**Assignment:** Only the lines that hold "https" should be in the answer, each copied from the data below.

#### The data

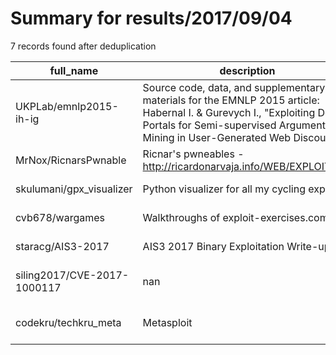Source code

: 
# Summary for results/2017/09/04
    
7 records found after deduplication

| full_name | description | html_url | matched_list | matched_count | pushed_at | size | stargazers_count | language | forks_count | vul_ids |
|-----------------------------|------------------------------------------------------------------------------------------------------------------------------------------------------------------------------------------------------------|------------------------------------------------|----------------------------------|-----------------|---------------------------|--------|--------------------|------------|---------------|----------------------|
| UKPLab/emnlp2015-ih-ig | Source code, data, and supplementary materials for the EMNLP 2015 article: Habernal I. & Gurevych I., "Exploiting Debate Portals for Semi-supervised Argumentation Mining in User-Generated Web Discourse" | https://github.com/UKPLab/emnlp2015-ih-ig | ['exploit'] | 1 | 2017-09-04 05:33:48+00:00 | 165895 | 4 | Java | 4 | [] |
| MrNox/RicnarsPwnable | Ricnar's pwneables - http://ricardonarvaja.info/WEB/EXPLOITING/ | https://github.com/MrNox/RicnarsPwnable | ['exploit'] | 1 | 2017-09-04 21:02:32+00:00 | 303 | 1 | Python | 0 | [] |
| skulumani/gpx_visualizer | Python visualizer for all my cycling exploits | https://github.com/skulumani/gpx_visualizer | ['exploit'] | 1 | 2017-09-04 02:49:54+00:00 | 7 | 0 | Python | 1 | [] |
| cvb678/wargames | Walkthroughs of exploit-exercises.com | https://github.com/cvb678/wargames | ['exploit'] | 1 | 2017-09-04 22:06:17+00:00 | 17 | 0 | | 0 | [] |
| staracg/AIS3-2017 | AIS3 2017 Binary Exploitation Write-up | https://github.com/staracg/AIS3-2017 | ['exploit'] | 1 | 2017-09-04 04:50:40+00:00 | 1306 | 0 | Python | 0 | [] |
| siling2017/CVE-2017-1000117 | nan | https://github.com/siling2017/CVE-2017-1000117 | ['cve-2'] | 1 | 2017-09-04 04:18:28+00:00 | 1 | 0 | Shell | 0 | ['CVE-2017-1000117'] |
| codekru/techkru_meta | Metasploit | https://github.com/codekru/techkru_meta | ['metasploit module OR payload'] | 1 | 2017-09-04 08:29:45+00:00 | 0 | 0 | C | 0 | [] |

########

**Result for this exercise:**
| UKPLab/emnlp2015-ih-ig | Source code, data, and supplementary materials for the EMNLP 2015 article: Habernal I. & Gurevych I., "Exploiting Debate Portals for Semi-supervised Argumentation Mining in User-Generated Web Discourse" | https://github.com/UKPLab/emnlp2015-ih-ig | ['exploit'] | 1 | 2017-09-04 05:33:48+00:00 | 165895 | 4 | Java | 4 | [] |
| MrNox/RicnarsPwnable | Ricnar's pwneables - http://ricardonarvaja.info/WEB/EXPLOITING/ | https://github.com/MrNox/RicnarsPwnable | ['exploit'] | 1 | 2017-09-04 21:02:32+00:00 | 303 | 1 | Python | 0 | [] |
| skulumani/gpx_visualizer | Python visualizer for all my cycling exploits | https://github.com/skulumani/gpx_visualizer | ['exploit'] | 1 | 2017-09-04 02:49:54+00:00 | 7 | 0 | Python | 1 | [] |
| cvb678/wargames | Walkthroughs of exploit-exercises.com | https://github.com/cvb678/wargames | ['exploit'] | 1 | 2017-09-04 22:06:17+00:00 | 17 | 0 | | 0 | [] |
| staracg/AIS3-2017 | AIS3 2017 Binary Exploitation Write-up | https://github.com/staracg/AIS3-2017 | ['exploit'] | 1 | 2017-09-04 04:50:40+00:00 | 1306 | 0 | Python | 0 | [] |
| siling2017/CVE-2017-1000117 | nan | https://github.com/siling2017/CVE-2017-1000117 | ['cve-2'] | 1 | 2017-09-04 04:18:28+00:00 | 1 | 0 | Shell | 0 | ['CVE-2017-1000117'] |
| codekru/techkru_meta | Metasploit | https://github.com/codekru/techkru_meta | ['metasploit module OR payload'] | 1 | 2017-09-04 08:29:45+00:00 | 0 | 0 | C | 0 | [] |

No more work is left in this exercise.